Last week at the library I picked up a graphic novel that had been mentioned as one of the best graphic stories for last year. I'm a huge fan of graphic novels but I tend to focus on the more unique stories. I seek out those novels that touch on unusual topics. Alison Bechdel's Fun Home and Marjane Satrapi's Persepolis were two that I've read in the last year and found fascinating. I had read a review of Daytripper by Fabio Moon and Gabriel Ba and knew I had to pick it up. If the review hadn't caught me, the cover would have (yes I judge books by their covers, also by their titles). Daytripper might be one of the most unique and interesting stories I've read in a while. It's an existential graphic novel with a twist.

Daytripper is all about death. In each chapter, the main character Bras is killed. In a each chapter there is a brief obituary about his life and each section of the book is at a different age. Normally he is killed at a particularly tragic moment, one of the great moments of his life. We see how his death affects others based on where he is in his life. The 11 year old boy receives a very different send-off than the 48 year old man. And through these obituaries (Bras himself is an obituary writer and an author), we get a further peek into his life. In each chapter he loses his life at a particularly poignant moment: after meeting the women of his dreams, traveling on a book tour, after the birth of his first son. But in each story we see the character progress as he accepts life and starts to live more fully.

I noticed that each death, at a later stage of his life, started to impact me more. The first story is all about how he can't write, how he's trying to live up to his very successful author father, how his life is falling apart. Although tragic, his death didn't impact me. Perhaps because they tried to show that Bras wasn't really living. With each story, I felt more and more for the character.
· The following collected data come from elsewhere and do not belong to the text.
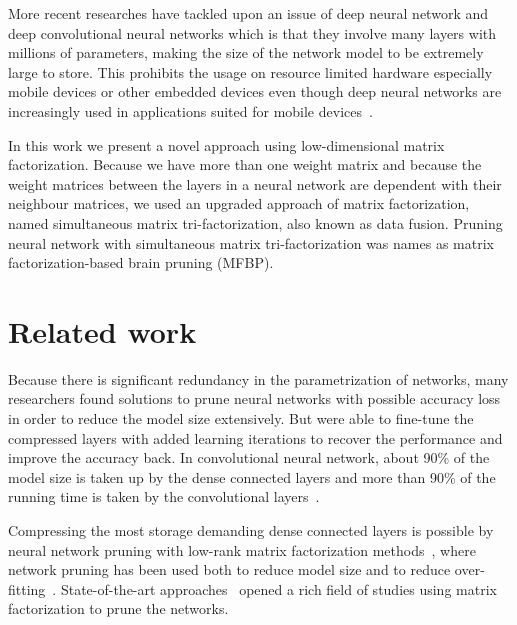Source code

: \documentclass{article} %
\begin{document}
More recent researches have tackled upon an issue of deep neural network and
deep convolutional neural networks which is that they involve many layers with
millions of parameters, making the size of the network model to be extremely
large to store. This prohibits the usage on resource limited hardware
especially mobile devices or other embedded devices even though deep neural
networks are increasingly used in applications suited for mobile
devices~\cite{DBLP:journals/corr/GongLYB14}.

In this work we present a novel approach using low-dimensional matrix
factorization. Because we have more than one weight matrix and because the
weight matrices between the layers in a neural network are dependent with their
neighbour matrices, we used an upgraded approach of matrix factorization, named
simultaneous matrix tri-factorization, also known as data fusion. Pruning
neural network with simultaneous matrix tri-factorization was names as matrix
factorization-based brain pruning (MFBP).


\section{Related work}

Because there is significant redundancy in the parametrization of networks,
many researchers found solutions to prune neural networks with possible
accuracy loss in order to reduce the model size extensively. But were able to
fine-tune the compressed layers with added learning iterations to recover the
performance and improve the accuracy back. In convolutional neural network, about 90\% 
of the model size is taken up by the dense connected layers and more than 90\% 
of the running time is taken by the convolutional 
layers~\cite{zeiler2014visualizing}. 

Compressing the most storage demanding dense connected layers is possible by
neural network pruning with low-rank matrix factorization
methods~\cite{bondarenko2014artificial, schmidhuber2015deep, sainath2013low},
where network pruning has been used both to reduce model size and to reduce
over-fitting~\cite{han2015learning}. State-of-the-art 
approaches~\cite{lecun1989optimal, hassibi1993optimal} opened a rich field of 
studies using matrix factorization to prune the networks.
\end{document}
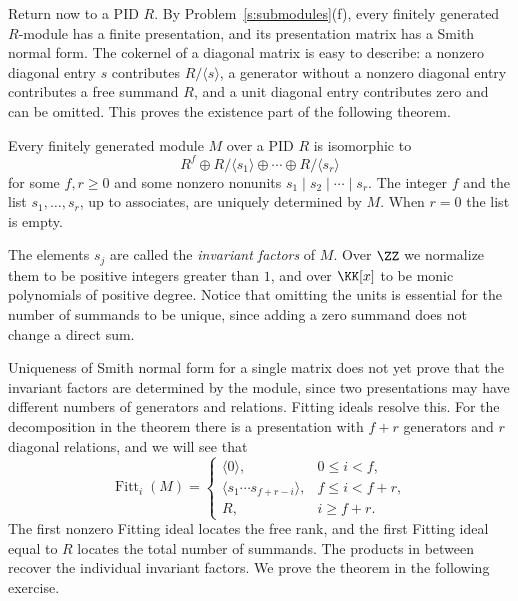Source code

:\documentclass[12pt,reqno]{amsart}
\DeclareMathOperator{\Fitt}{Fitt}
\begin{document}
\hrulefill

Return now to a PID $R$. By Problem~\ref{s:submodules}(f), every finitely generated $R$-module has a finite presentation, and its presentation matrix has a Smith normal form. The cokernel of a diagonal matrix is easy to describe: a nonzero diagonal entry $s$ contributes $R/\langle s\rangle$, a generator without a nonzero diagonal entry contributes a free summand $R$, and a unit diagonal entry contributes zero and can be omitted. This proves the existence part of the following theorem.

\begin{theorem}
Every finitely generated module $M$ over a PID $R$ is isomorphic to
\[
R^f\oplus R/\langle s_1\rangle\oplus\cdots\oplus R/\langle s_r\rangle
\]
for some $f,r\geq0$ and some nonzero nonunits $s_1\mid s_2\mid\cdots\mid s_r$. The integer $f$ and the list $s_1,\ldots,s_r$, up to associates, are uniquely determined by $M$. When $r=0$ the list is empty.
\end{theorem}

The elements $s_j$ are called the \emph{invariant factors} of $M$. Over $\ZZ$ we normalize them to be positive integers greater than $1$, and over $\KK[x]$ to be monic polynomials of positive degree. Notice that omitting the units is essential for the number of summands to be unique, since adding a zero summand does not change a direct sum.

Uniqueness of Smith normal form for a single matrix does not yet prove that the invariant factors are determined by the module, since two presentations may have different numbers of generators and relations. Fitting ideals resolve this. For the decomposition in the theorem there is a presentation with $f+r$ generators and $r$ diagonal relations, and we will see that
\[
\Fitt_i(M)=
\begin{cases}
\langle0\rangle,&0\leq i<f,\\
\langle s_1\cdots s_{f+r-i}\rangle,&f\leq i<f+r,\\
R,&i\geq f+r.
\end{cases}
\]
The first nonzero Fitting ideal locates the free rank, and the first Fitting ideal equal to $R$ locates the total number of summands. The products in between recover the individual invariant factors. We prove the theorem in the following exercise.

\hrulefill
\end{document}
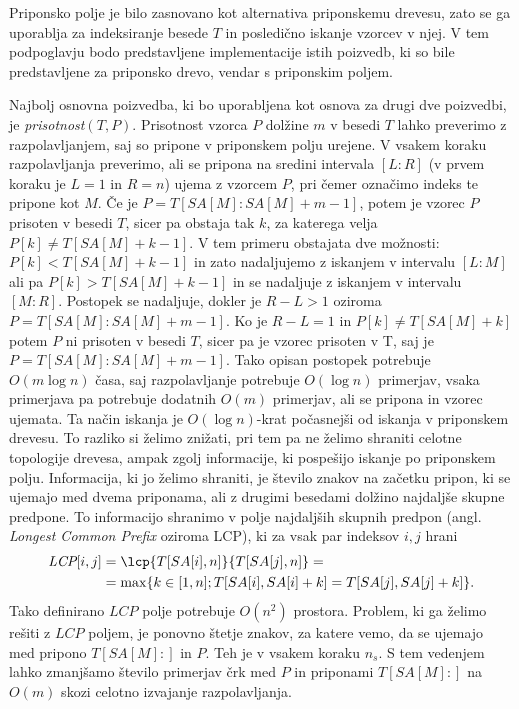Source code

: Priponsko polje je bilo zasnovano kot alternativa priponskemu drevesu, zato se ga uporablja za indeksiranje besede $T$ in posledično iskanje vzorcev v njej. V tem podpoglavju bodo predstavljene implementacije istih poizvedb, ki so bile predstavljene za priponsko drevo, vendar s priponskim poljem.

Najbolj osnovna poizvedba, ki bo uporabljena kot osnova za drugi dve poizvedbi, je \textit{prisotnost}$(T,P)$. Prisotnost vzorca $P$ dolžine $m$ v besedi $T$ lahko preverimo z razpolavljanjem, saj so pripone v priponskem polju urejene. V vsakem koraku razpolavljanja preverimo, ali se pripona na sredini intervala $[L:R]$ (v prvem koraku je $L=1$ in $R=n$) ujema z vzorcem $P$, pri čemer označimo indeks te pripone kot $M$. Če je $P=T[SA[M]:SA[M]+m-1]$, potem je vzorec $P$ prisoten v besedi $T$, sicer pa obstaja tak $k$, za katerega velja $P[k]\ne T[SA[M]+k-1]$. V tem primeru obstajata dve možnosti: $P[k]<T[SA[M]+k-1]$ in zato nadaljujemo z iskanjem v intervalu $[L:M]$ ali pa $P[k]>T[SA[M]+k-1]$ in se nadaljuje z iskanjem v intervalu $[M:R]$. Postopek se nadaljuje, dokler je $R-L>1$ oziroma $P=T[SA[M]:SA[M]+m-1]$. Ko je $R-L=1$ in $P[k]\ne T[SA[M]+k]$ potem $P$ ni prisoten v besedi $T$, sicer pa je vzorec prisoten v T, saj je $P=T[SA[M]:SA[M]+m-1]$. Tako opisan postopek potrebuje $O(m\log{n})$ časa, saj razpolavljanje potrebuje $O(\log{n})$ primerjav, vsaka primerjava pa potrebuje dodatnih $O(m)$ primerjav, ali se pripona in vzorec ujemata. Ta način iskanja je $O(\log{n})$-krat počasnejši od iskanja v priponskem drevesu. To razliko si želimo znižati, pri tem pa ne želimo shraniti celotne topologije drevesa, ampak zgolj informacije, ki pospešijo iskanje po priponskem polju. Informacija, ki jo želimo shraniti, je število znakov na začetku pripon, ki se ujemajo med dvema priponama, ali z drugimi besedami dolžino najdaljše skupne predpone. To informacijo shranimo v polje najdaljših skupnih predpon (angl. \textit{Longest Common Prefix} oziroma LCP), ki za vsak par indeksov $i,j$ hrani
    \begin{equation*} 
        \begin{split}
        \textit{LCP}[i,j]&=\lcp{T[SA[i],n]}{T[SA[j],n]}=\\
         &=\max\{k\in[1,n];T[SA[i],SA[i]+k]=T[SA[j],SA[j]+k]\}.\\
        \end{split}
    \end{equation*}
Tako definirano $LCP$ polje potrebuje $O(n^2)$ prostora. Problem, ki ga želimo rešiti z $LCP$ poljem, je ponovno štetje znakov, za katere vemo, da se ujemajo med pripono $T[SA[M]:]$ in $P$. Teh je v vsakem koraku $n_s$. S tem vedenjem lahko zmanjšamo število primerjav črk med $P$ in priponami $T[SA[M]:]$ na $O(m)$ skozi celotno izvajanje razpolavljanja. 


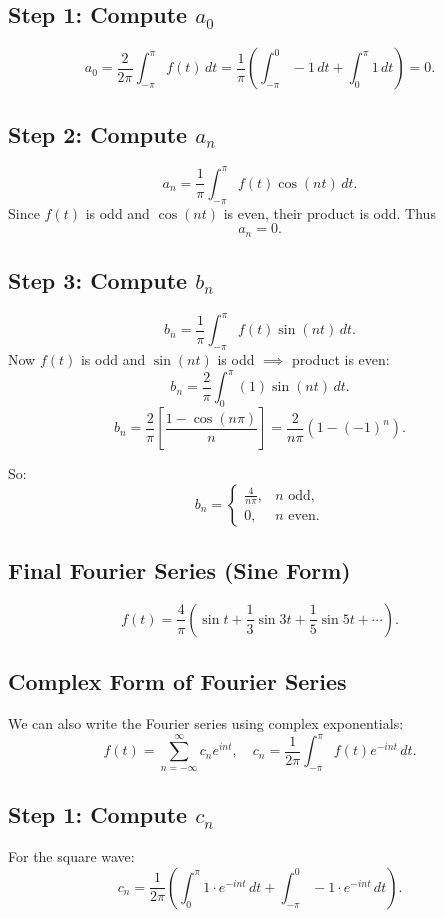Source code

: \documentclass[a4paper,12pt]{article}
\begin{document}
\subsection{Step 1: Compute $a_0$}
\[
a_0 = \frac{2}{2\pi}\int_{-\pi}^{\pi} f(t)\,dt = \frac{1}{\pi}\left(\int_{-\pi}^{0} -1\,dt + \int_0^{\pi} 1\,dt\right) = 0.
\]

\subsection{Step 2: Compute $a_n$}
\[
a_n = \frac{1}{\pi}\int_{-\pi}^{\pi} f(t)\cos(nt)\,dt.
\]
Since $f(t)$ is odd and $\cos(nt)$ is even, their product is odd. Thus
\[
a_n = 0.
\]

\subsection{Step 3: Compute $b_n$}
\[
b_n = \frac{1}{\pi}\int_{-\pi}^{\pi} f(t)\sin(nt)\,dt.
\]
Now $f(t)$ is odd and $\sin(nt)$ is odd $\implies$ product is even:
\[
b_n = \frac{2}{\pi}\int_{0}^{\pi} (1)\sin(nt)\,dt.
\]
\[
b_n = \frac{2}{\pi} \left[ \frac{1 - \cos(n\pi)}{n} \right] = \frac{2}{n\pi}(1 - (-1)^n).
\]

So:
\[
b_n =
\begin{cases}
\frac{4}{n\pi}, & n \text{ odd}, \\
0, & n \text{ even}.
\end{cases}
\]

\subsection{Final Fourier Series (Sine Form)}
\[
f(t) = \frac{4}{\pi}\left( \sin t + \frac{1}{3}\sin 3t + \frac{1}{5}\sin 5t + \cdots \right).
\]

\subsection{Complex Form of Fourier Series}
We can also write the Fourier series using complex exponentials:
\[
f(t) = \sum_{n=-\infty}^{\infty} c_n e^{int}, \quad
c_n = \frac{1}{2\pi} \int_{-\pi}^{\pi} f(t) e^{-int}\,dt.
\]

\subsection{Step 1: Compute $c_n$}
For the square wave:
\[
c_n = \frac{1}{2\pi}\left(\int_0^\pi 1 \cdot e^{-int}\,dt + \int_{-\pi}^0 -1 \cdot e^{-int}\,dt\right).
\]
\end{document}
His deaths seemed more tragic. A particularly heart-wrenching death was when his son was six and idealized his father. Bras is traveling and the story is of the tender moments between him and his family. And at the end, I cried. Not because he died, but because he lived. The story reminded me of all the living we have to do and we better get to it. I saw how the obituaries changed. In these chapters I got to watch an entire life, and multiple deaths. And each seemed worse. A great character, an inventive way to tell the story, and some incredible emotions. This one has to be one of the best graphic novels I've read. It will find a place on my bookshelf.